Tutti ci dicono, e ripetono fino allo sfinimento, quanto sia fondamentale oggi giorno padroneggiare questa lingua, bella e brutta allo stesso tempo, comoda ma con diverse cose non facili da memorizzare. Ce lo insegnano fin da bambini, o almeno ci provano. Dalle elementari fino all’università. Eppure, dopo anni e anni di studio ancora non siamo perfetti madrelingua. C’è qualche errore di fondo? Personalmente, credo di no. Credo fermamente che per padroneggiare una lingua tu la debba parlare fin da quando sei bambino. Crescere in una famiglia che ti parla contemporaneamente in due lingue. Farai fatica probabilmente, ma tanto sei piccolo e da grande non ti ricorderai tutti gli sforzi fatti.
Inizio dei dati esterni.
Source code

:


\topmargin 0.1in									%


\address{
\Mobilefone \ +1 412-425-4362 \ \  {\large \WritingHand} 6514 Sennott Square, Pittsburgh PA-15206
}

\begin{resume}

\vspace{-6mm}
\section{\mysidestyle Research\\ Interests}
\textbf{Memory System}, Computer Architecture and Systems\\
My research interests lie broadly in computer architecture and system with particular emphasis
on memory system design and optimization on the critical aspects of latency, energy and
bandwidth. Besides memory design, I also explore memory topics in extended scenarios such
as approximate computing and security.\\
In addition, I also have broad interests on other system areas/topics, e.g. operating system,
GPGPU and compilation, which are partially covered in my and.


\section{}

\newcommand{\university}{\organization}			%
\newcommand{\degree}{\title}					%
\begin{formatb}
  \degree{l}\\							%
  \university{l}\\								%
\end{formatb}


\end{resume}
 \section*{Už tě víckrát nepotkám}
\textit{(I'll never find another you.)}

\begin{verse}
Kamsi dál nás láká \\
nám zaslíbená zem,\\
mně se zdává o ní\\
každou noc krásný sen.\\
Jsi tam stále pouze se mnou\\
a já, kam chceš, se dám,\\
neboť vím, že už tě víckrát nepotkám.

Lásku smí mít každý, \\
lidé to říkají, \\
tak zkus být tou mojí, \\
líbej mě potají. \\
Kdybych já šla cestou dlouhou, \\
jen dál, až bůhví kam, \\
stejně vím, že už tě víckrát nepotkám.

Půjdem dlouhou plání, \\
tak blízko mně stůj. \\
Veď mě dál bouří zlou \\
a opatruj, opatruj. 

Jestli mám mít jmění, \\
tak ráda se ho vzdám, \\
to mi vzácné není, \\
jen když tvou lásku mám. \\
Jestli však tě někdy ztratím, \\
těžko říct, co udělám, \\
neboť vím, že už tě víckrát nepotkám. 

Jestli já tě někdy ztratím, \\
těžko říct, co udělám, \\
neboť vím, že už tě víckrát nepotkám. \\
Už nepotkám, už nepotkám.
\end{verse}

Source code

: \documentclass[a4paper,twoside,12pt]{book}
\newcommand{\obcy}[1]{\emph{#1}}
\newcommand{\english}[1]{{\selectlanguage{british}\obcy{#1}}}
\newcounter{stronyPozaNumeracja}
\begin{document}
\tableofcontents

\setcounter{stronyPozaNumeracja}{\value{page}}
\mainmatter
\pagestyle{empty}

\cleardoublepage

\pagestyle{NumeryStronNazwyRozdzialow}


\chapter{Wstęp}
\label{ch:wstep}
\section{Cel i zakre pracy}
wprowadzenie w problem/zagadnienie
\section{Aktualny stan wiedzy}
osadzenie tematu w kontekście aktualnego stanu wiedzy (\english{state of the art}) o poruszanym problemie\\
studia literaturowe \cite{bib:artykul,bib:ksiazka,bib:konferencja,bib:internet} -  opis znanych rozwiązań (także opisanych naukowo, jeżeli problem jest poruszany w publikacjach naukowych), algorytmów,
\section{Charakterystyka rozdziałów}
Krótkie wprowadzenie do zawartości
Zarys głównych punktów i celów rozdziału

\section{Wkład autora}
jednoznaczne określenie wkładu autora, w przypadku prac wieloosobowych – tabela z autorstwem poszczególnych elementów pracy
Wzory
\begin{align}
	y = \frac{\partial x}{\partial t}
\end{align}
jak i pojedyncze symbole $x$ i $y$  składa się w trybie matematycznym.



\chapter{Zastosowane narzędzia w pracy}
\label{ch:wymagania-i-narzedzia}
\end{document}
E quando andrai a scuola, quando i tuoi compagni inizieranno a studiare l’alfabeto, tu sarai già in grado di sostenere una conversazione con la maestra. Credo che praticare una lingua sia l’unico modo, vero, per impararla fino in fondo. Per questo credo che i tantissimi esami di inglese all’università, alcuni che hanno sfiorato la soglia dell’impossibile, siano, non dico inutili, ma quasi. Durante il terzo anno ho dovuto sostenere un esame che era in tutto e per tutto la simulazione del livello C1 di inglese. C1 significa che non sei madrelingua, ma ci vai molto vicino. E’ stato un incubo. Mettiamo che a lezione non andavo, e che quindi mi ritrovavo a studiare da sola senza che nessuno mi correggesse né pronuncia né quant’altro.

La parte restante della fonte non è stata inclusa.